PROBLEM DESCRIPTION:
Lines with "weights" in them are to be located in the listing below and copied.

MATERIAL SHOWN:

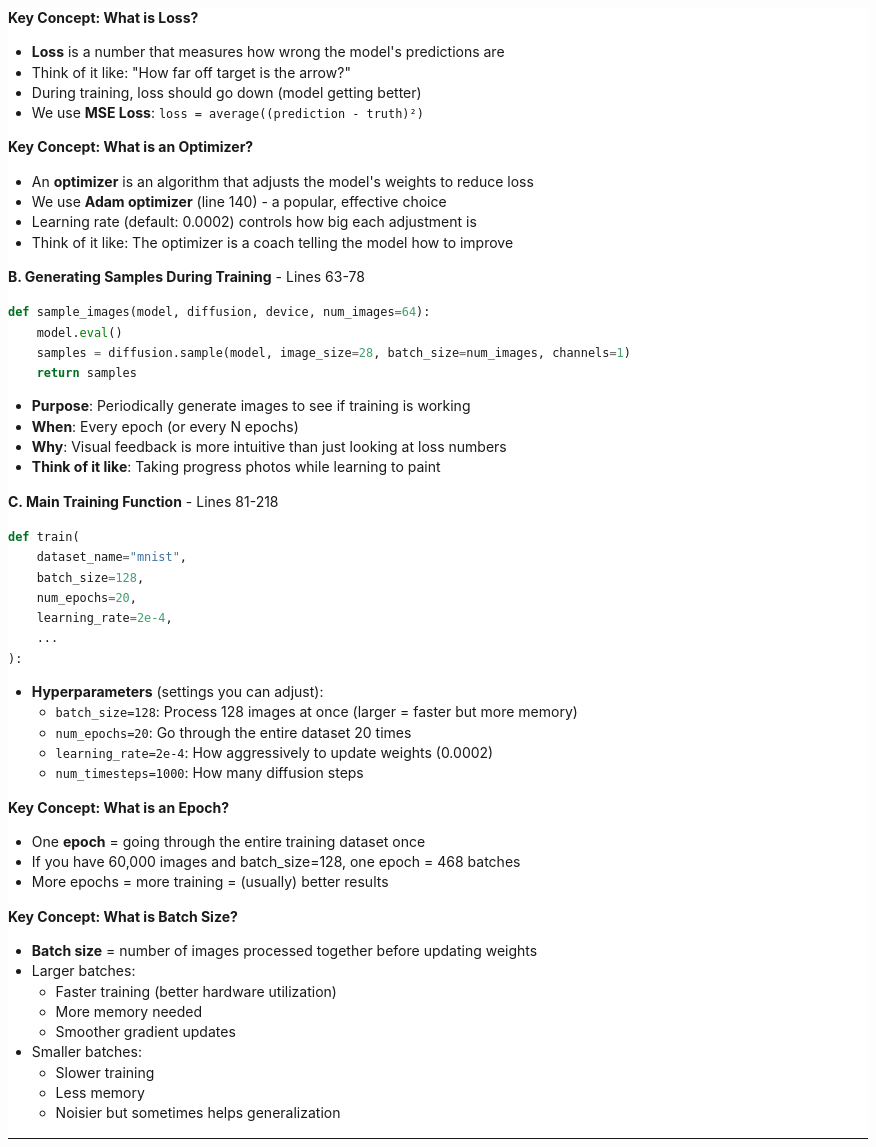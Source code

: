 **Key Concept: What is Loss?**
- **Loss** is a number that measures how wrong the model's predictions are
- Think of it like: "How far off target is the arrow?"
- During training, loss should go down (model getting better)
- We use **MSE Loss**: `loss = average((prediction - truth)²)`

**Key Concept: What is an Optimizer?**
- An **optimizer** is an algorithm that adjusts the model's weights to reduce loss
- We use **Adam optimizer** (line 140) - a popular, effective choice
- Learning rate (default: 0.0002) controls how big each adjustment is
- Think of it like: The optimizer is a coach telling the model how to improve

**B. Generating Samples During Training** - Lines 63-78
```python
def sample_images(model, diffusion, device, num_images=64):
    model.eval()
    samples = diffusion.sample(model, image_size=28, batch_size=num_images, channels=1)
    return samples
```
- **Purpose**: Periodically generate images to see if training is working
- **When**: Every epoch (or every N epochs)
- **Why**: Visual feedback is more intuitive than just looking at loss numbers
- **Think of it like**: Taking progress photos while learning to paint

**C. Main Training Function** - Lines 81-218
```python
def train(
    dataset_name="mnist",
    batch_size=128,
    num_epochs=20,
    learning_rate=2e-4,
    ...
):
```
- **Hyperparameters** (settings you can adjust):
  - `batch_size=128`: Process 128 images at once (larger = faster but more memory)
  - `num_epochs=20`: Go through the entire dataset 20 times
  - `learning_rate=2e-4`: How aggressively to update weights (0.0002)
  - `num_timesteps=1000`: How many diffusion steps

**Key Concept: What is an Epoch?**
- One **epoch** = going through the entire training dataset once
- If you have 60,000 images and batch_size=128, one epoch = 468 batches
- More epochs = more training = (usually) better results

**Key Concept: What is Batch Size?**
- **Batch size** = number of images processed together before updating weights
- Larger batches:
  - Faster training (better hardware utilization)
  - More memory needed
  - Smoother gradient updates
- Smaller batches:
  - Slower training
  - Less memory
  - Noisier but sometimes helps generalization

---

WRITTEN RESPONSE:
- An **optimizer** is an algorithm that adjusts the model's weights to reduce loss
  - `learning_rate=2e-4`: How aggressively to update weights (0.0002)
- **Batch size** = number of images processed together before updating weights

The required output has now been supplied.